Be sure in your advanced configuration settings that Anonymous calling a Guest calling are both disabled. Also, limit access to port 5060 to only people that will be using it. For example, your ITSP and anyone that is connecting from the outside. Limit all of connectors to 5060 by blocking all and only letting trusted hosts connect. If you have phones outside your address control (roamers at McDonald’s for example) you should also turn on the Adaptive Firewall.

Leaving ports 10000-20000 open and pointed at the PBX through the firewall will allow callers into your PBX (through regular DID interaction) to be heard and to hear, so you might want to consider leaving those open.


(Italia) #3

Hi cynjut, thanks for your reply.
I’m a bit confusing regarding ports 10000-20000. Aren’t they used randomly for RTP UDP packets?

Yes, I think that someone tried to make call from inexistent extension. The call duration was 12 seconds, and was exactly the time of hearing the message of ITSP announce of zero credit and the auto-hang-up of the ITSP. So, I don’t think that anonymous calling save me if I have credit on ITSP.
By the way, anonymous calling is turned off but only for inbound calls. Where do I find the config to turn anonymous off for outbound calls?

Two days ago I put asterisk server out of DMZ and allow only specific traffic from remote:
5060 (traffic from ITSP), 5160 (traffic from/to remote clients), 10000-20000 (RTP UDP traffic from/to SIP clients) and the “unwanted” calls disappeared. I don’t know if it’s because of putting out of DMZ or because the attacker understand that we have no credit.

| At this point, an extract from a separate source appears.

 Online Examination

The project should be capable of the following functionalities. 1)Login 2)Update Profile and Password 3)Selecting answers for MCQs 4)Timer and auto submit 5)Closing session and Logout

On Advanced Config both Anonymous calling and Guest calling are off.
How can I limit access on port 5060? On server firewall? FreePBX firewall?
Remote clients connects from home network and most of them are dynamic IPs. Our adaptive firewall are turned on for CHAN_SIP extension.

I think that allow access on ports 10000-20000 was mandatory. Isn’t it?


(Dave Burgess) #4

Yup, that was the point of my post. Ports 5060 and 5061 are both required to set up and control the call, but the RTP traffic “comes in hot” and may or may not be directed correctly if you don’t have these set up.

Good. This will prevent a lot of bad things.

You answered your own question. Yes and yes. The only people that need access to ports 5060 are your ITSP and people connecting phones to your service from the outside. The current “best” solution for phones connecting is to use a VPN so that your phones are always “sort of” local. To be clear - the only time you need to open these ports to the Internet is when people are contacting your server, so PSTN calls (which come from your ITSP) and “local” phones that aren’t local should be the only things that ever need to reach out to this port.